### Working data
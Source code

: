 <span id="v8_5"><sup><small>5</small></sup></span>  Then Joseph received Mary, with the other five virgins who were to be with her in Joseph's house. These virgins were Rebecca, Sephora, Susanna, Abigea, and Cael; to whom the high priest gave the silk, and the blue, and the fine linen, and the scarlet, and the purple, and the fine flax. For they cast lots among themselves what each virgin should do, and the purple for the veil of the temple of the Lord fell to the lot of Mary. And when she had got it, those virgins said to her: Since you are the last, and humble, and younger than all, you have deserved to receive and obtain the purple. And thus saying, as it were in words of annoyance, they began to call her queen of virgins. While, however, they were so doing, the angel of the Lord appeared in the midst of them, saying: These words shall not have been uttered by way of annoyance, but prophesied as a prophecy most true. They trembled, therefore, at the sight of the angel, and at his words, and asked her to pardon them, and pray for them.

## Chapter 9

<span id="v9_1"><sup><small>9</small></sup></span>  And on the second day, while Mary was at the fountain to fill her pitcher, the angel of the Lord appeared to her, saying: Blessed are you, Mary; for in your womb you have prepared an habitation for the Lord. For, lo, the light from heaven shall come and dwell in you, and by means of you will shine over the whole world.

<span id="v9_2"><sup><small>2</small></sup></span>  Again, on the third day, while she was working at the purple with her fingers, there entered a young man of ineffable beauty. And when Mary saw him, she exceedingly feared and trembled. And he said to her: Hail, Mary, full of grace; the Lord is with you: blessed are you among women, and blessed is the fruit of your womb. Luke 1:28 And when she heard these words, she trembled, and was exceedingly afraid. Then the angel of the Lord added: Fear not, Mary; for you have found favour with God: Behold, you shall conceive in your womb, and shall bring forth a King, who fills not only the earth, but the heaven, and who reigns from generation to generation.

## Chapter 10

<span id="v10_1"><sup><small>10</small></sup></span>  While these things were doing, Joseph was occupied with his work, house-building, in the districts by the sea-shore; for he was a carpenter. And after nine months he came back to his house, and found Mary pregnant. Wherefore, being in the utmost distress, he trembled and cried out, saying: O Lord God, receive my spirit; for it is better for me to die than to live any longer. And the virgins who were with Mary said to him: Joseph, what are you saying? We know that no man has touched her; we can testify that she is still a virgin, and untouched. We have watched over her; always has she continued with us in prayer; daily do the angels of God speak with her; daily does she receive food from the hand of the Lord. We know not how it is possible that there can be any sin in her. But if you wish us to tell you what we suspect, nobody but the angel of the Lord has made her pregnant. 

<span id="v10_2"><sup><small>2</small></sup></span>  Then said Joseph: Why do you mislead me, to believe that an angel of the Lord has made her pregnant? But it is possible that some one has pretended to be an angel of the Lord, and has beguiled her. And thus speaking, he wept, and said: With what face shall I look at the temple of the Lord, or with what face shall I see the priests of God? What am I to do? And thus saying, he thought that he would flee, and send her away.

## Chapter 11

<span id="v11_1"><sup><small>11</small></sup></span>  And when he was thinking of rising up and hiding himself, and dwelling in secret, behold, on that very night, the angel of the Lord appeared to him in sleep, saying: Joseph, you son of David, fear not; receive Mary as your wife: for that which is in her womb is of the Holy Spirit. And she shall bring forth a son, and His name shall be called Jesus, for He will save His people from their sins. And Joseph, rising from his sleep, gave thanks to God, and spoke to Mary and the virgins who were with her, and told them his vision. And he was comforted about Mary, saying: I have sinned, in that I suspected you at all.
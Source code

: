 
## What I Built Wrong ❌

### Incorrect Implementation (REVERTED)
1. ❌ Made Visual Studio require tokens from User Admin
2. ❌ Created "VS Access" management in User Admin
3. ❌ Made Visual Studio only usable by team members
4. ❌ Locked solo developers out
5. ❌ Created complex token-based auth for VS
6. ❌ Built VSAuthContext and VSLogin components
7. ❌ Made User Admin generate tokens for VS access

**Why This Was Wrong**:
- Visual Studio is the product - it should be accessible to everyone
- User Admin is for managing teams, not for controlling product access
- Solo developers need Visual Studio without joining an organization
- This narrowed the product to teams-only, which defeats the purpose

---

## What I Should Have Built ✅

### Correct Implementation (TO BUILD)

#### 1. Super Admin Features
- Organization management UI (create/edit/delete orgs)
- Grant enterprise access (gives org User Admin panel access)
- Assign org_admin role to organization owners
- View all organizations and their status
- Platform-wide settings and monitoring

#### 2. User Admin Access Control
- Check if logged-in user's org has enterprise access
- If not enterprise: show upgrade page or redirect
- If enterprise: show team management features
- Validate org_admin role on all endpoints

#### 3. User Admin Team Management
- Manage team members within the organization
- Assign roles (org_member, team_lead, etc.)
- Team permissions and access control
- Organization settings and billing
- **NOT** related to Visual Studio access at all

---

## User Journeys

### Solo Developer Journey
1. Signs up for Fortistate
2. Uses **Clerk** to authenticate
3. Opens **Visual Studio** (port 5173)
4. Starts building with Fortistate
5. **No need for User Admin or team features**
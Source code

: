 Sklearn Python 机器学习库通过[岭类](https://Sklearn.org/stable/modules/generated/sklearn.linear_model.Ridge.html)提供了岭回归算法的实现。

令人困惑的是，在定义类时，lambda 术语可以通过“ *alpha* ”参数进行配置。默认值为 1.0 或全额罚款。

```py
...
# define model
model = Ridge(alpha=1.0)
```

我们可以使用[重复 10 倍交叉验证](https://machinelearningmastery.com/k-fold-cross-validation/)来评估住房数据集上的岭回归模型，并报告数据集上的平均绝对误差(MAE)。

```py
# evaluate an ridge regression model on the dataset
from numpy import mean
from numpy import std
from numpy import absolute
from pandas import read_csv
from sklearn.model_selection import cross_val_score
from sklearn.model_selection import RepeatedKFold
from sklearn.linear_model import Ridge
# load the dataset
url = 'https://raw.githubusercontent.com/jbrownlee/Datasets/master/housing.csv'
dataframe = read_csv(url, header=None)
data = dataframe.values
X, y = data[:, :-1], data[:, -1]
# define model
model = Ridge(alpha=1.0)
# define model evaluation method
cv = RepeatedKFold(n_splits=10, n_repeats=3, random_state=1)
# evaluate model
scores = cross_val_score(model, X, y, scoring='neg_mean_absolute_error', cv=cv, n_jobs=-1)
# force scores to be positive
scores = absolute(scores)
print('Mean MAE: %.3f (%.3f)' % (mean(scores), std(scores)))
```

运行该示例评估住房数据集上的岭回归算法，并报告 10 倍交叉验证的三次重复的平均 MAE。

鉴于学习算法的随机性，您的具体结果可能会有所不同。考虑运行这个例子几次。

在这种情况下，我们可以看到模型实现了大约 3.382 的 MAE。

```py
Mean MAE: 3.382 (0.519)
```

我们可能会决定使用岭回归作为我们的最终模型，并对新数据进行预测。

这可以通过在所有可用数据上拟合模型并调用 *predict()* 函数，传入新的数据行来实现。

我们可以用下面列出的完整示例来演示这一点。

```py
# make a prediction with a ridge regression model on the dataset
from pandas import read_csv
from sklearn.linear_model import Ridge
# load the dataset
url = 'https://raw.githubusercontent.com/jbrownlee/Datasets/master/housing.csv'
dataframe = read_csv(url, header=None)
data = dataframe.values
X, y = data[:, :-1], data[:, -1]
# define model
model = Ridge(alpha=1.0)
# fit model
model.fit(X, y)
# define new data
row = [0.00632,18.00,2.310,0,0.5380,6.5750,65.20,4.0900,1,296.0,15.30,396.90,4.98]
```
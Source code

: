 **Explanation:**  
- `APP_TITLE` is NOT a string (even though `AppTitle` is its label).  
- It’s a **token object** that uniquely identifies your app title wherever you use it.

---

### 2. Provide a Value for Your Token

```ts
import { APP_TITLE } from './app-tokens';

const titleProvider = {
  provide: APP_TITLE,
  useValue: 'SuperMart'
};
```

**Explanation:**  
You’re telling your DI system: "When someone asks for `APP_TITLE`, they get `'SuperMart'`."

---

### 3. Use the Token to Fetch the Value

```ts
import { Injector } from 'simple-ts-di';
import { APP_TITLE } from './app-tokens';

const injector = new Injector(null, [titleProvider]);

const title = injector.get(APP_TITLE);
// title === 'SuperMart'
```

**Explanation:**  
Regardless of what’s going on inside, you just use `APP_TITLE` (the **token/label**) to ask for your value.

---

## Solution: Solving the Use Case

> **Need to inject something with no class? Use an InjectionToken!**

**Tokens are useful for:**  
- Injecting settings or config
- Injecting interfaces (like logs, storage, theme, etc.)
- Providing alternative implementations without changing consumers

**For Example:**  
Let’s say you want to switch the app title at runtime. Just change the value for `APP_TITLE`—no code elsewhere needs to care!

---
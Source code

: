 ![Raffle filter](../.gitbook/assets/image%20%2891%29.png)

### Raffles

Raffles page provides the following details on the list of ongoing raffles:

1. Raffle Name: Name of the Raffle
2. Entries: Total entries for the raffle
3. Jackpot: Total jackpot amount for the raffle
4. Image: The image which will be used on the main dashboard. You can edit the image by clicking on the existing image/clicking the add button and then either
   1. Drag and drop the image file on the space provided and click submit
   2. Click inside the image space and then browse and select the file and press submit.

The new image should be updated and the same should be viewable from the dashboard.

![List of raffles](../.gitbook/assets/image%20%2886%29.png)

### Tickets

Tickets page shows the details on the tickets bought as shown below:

### Exercise
Please copy, exactly as written, every line in the listing above from the line with "you at all." up to and including the line with "#### 1. Super Admin Features".

### Response to this task
<span id="v11_1"><sup><small>11</small></sup></span>  And when he was thinking of rising up and hiding himself, and dwelling in secret, behold, on that very night, the angel of the Lord appeared to him in sleep, saying: Joseph, you son of David, fear not; receive Mary as your wife: for that which is in her womb is of the Holy Spirit. And she shall bring forth a son, and His name shall be called Jesus, for He will save His people from their sins. And Joseph, rising from his sleep, gave thanks to God, and spoke to Mary and the virgins who were with her, and told them his vision. And he was comforted about Mary, saying: I have sinned, in that I suspected you at all.
Source code

: 
## What I Built Wrong ❌

### Incorrect Implementation (REVERTED)
1. ❌ Made Visual Studio require tokens from User Admin
2. ❌ Created "VS Access" management in User Admin
3. ❌ Made Visual Studio only usable by team members
4. ❌ Locked solo developers out
5. ❌ Created complex token-based auth for VS
6. ❌ Built VSAuthContext and VSLogin components
7. ❌ Made User Admin generate tokens for VS access

**Why This Was Wrong**:
- Visual Studio is the product - it should be accessible to everyone
- User Admin is for managing teams, not for controlling product access
- Solo developers need Visual Studio without joining an organization
- This narrowed the product to teams-only, which defeats the purpose

---

## What I Should Have Built ✅

### Correct Implementation (TO BUILD)

#### 1. Super Admin Features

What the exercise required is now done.